Do you take five, six or seven nights to walk from Cradle Mountain to Lake St Clair?
What are the best number of days to hike the Overland Track?
Michael, one of our readers, sent the following email that highlights a common problem when planning the walk :
I realise you are not a travel agent but I wondered if you might be prepared to make a suggestion for me.
I am booking the final details for my solo overland hike in two weeks and the question relates to booking a bus from Lake St Clair to Hobart. Tassielink offer only an 8:00 PM departure bus on the Friday that I planned on arriving at the end of the hike. Every other day they offer a late morning option – including the following day.
If it were you, would you stay the extra night (making it 6 nights on the track) leaving Saturday morning or leave on the Friday at 8:00 PM night (5 nights on the track).
I realise there many factors to consider but all things being equal for yourself, I wondered what you might do knowing what you know now and if it were your first time on the overland hike?
We had a chat about Michael’s question and the reply is below.

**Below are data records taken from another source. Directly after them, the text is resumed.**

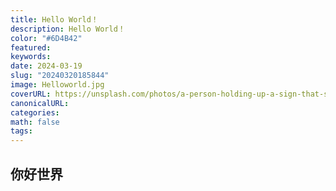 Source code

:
 ```yaml
---
title: Hello World！
description: Hello World！
color: "#6D4B42"
featured: 
keywords: 
date: 2024-03-19
slug: "20240320185844"
image: Helloworld.jpg
coverURL: https://unsplash.com/photos/a-person-holding-up-a-sign-that-says-hello-PVr9Gsj93Pc
canonicalURL: 
categories: 
math: false
tags:
---
```


## 你好世界
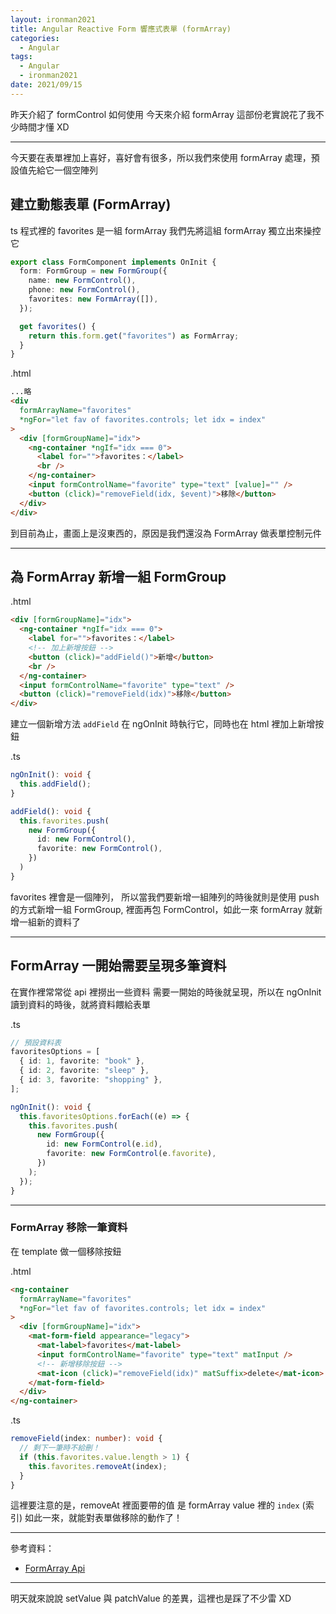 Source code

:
 ```yaml
---
layout: ironman2021
title: Angular Reactive Form 響應式表單 (formArray)
categories:
  - Angular
tags:
  - Angular
  - ironman2021
date: 2021/09/15
---
```


昨天介紹了 formControl 如何使用
今天來介紹 formArray
這部份老實說花了我不少時間才懂 XD

---

今天要在表單裡加上喜好，喜好會有很多，所以我們來使用 formArray 處理，預設值先給它一個空陣列

## 建立動態表單 (FormArray)

ts 程式裡的 favorites 是一組 formArray
我們先將這組 formArray 獨立出來操控它

```ts
export class FormComponent implements OnInit {
  form: FormGroup = new FormGroup({
    name: new FormControl(),
    phone: new FormControl(),
    favorites: new FormArray([]),
  });

  get favorites() {
    return this.form.get("favorites") as FormArray;
  }
}
```

.html

```html
...略
<div
  formArrayName="favorites"
  *ngFor="let fav of favorites.controls; let idx = index"
>
  <div [formGroupName]="idx">
    <ng-container *ngIf="idx === 0">
      <label for="">favorites：</label>
      <br />
    </ng-container>
    <input formControlName="favorite" type="text" [value]="" />
    <button (click)="removeField(idx, $event)">移除</button>
  </div>
</div>
```

到目前為止，畫面上是沒東西的，原因是我們還沒為 FormArray 做表單控制元件

---

## 為 FormArray 新增一組 FormGroup

.html

```html
<div [formGroupName]="idx">
  <ng-container *ngIf="idx === 0">
    <label for="">favorites：</label>
    <!-- 加上新增按鈕 -->
    <button (click)="addField()">新增</button>
    <br />
  </ng-container>
  <input formControlName="favorite" type="text" />
  <button (click)="removeField(idx)">移除</button>
</div>
```

建立一個新增方法 `addField` 在 ngOnInit 時執行它，同時也在 html 裡加上新增按鈕

.ts

```ts
ngOnInit(): void {
  this.addField();
}

addField(): void {
  this.favorites.push(
    new FormGroup({
      id: new FormControl(),
      favorite: new FormControl(),
    })
  )
}
```

favorites 裡會是一個陣列，
所以當我們要新增一組陣列的時後就則是使用 push 的方式新增一組 FormGroup, 裡面再包 FormControl，如此一來 formArray 就新增一組新的資料了

---

## FormArray 一開始需要呈現多筆資料

在實作裡常常從 api 裡撈出一些資料 需要一開始的時後就呈現，所以在 ngOnInit 讀到資料的時後，就將資料餵給表單

.ts

```ts
// 預設資料表
favoritesOptions = [
  { id: 1, favorite: "book" },
  { id: 2, favorite: "sleep" },
  { id: 3, favorite: "shopping" },
];

ngOnInit(): void {
  this.favoritesOptions.forEach((e) => {
    this.favorites.push(
      new FormGroup({
        id: new FormControl(e.id),
        favorite: new FormControl(e.favorite),
      })
    );
  });
}
```

---

### FormArray 移除一筆資料

在 template 做一個移除按鈕

.html

```html
<ng-container
  formArrayName="favorites"
  *ngFor="let fav of favorites.controls; let idx = index"
>
  <div [formGroupName]="idx">
    <mat-form-field appearance="legacy">
      <mat-label>favorites</mat-label>
      <input formControlName="favorite" type="text" matInput />
      <!-- 新增移除按鈕 -->
      <mat-icon (click)="removeField(idx)" matSuffix>delete</mat-icon>
    </mat-form-field>
  </div>
</ng-container>
```

.ts

```ts
removeField(index: number): void {
  // 剩下一筆時不給刪！
  if (this.favorites.value.length > 1) {
    this.favorites.removeAt(index);
  }
}
```

這裡要注意的是，removeAt 裡面要帶的值 是 formArray value 裡的 `index` (索引)
如此一來，就能對表單做移除的動作了！

---

參考資料：

- [FormArray Api](https://angular.tw/api/forms/FormArray)

---

明天就來說說 setValue 與 patchValue 的差異，這裡也是踩了不少雷 XD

What we are really interested in is your feedback. Many of you have hiked the Overland Track and used our eBook as a guide.
What advice do you have for Michael?
Frank & Sue’s response:
Ok, we are not travel agents but have grappled with this problem before.
First of all, we cannot for the life of us work out why they have changed the Friday night bus to 8pm at Lake St Clair. It means you get into Hobart about 10:30pm and then have to get to your accommodation.
We are pretty confident the booking system for the bus is very flexible. Check with the company, BUT, from memory, if you prebook and pay your ticket is basically transferable to a different date. So, for example, if you are booked and paid on the Friday bus and come out Saturday, your ticket should be valid. They do have a check list but don’t seem to wait for people to arrive. (bushwalkers are notoriously unreliable)
We would go for the 6 nights on the track. BUT, it really (REALLY) depends on what weather you have, how many side trips you take, what sort of a hurry you are in , what people you meet and your frame of mind…..
There is an interesting thing that happens down there, it is sort of a herd mentality (particularly among the young overseas backpacker fraternity) They get a sniff of beer and chips and tend to sprint the last couple of days with the people they have met along the way. Sometimes there can be groups of up to 10 of them who do a forced march towards the nearest pub! You need to be careful to avoid the herd or you may be swept up and popped out the end before your realise it!
We believe the Overland Track (and you) deserve the six nights. It takes the pressure off, means you can have a rest day or walk the length of Lake St Clair or just take your time and enjoy the environment. A side trip and night in Pine Valley also becomes an option.
I hope this has helped, as you say “there are many factors to consider”. Frank did it in 4 nights once and hated it, we both have done it in 5 several times and 6 or 7 a couple of times. The longer times were best!
Over to you dear readers, what advice do you have for Michael?
How many nights are best when walking the Overland Track?
Please leave us a comment below.
Addendum – Michael sent us another email in response:
I will see if I can find a bus company that leaves on the Saturday as Tassielink don’t have any buses on Saturday in their Winter timetable. They switch to their Winter timetable early April and massively lower their options. Here is the link to their winter timetable if you would like it for your readers
I will write something about my trip for your blog and take some photos. Meanwhile if you want to use me for a testimonial I would be most happy for you to do so. Feel free to use any photos off my website if that helps. I am telling everyone about your Ebook. “It is by far the best money I’ve spent since I took up hiking.” That’s the truth.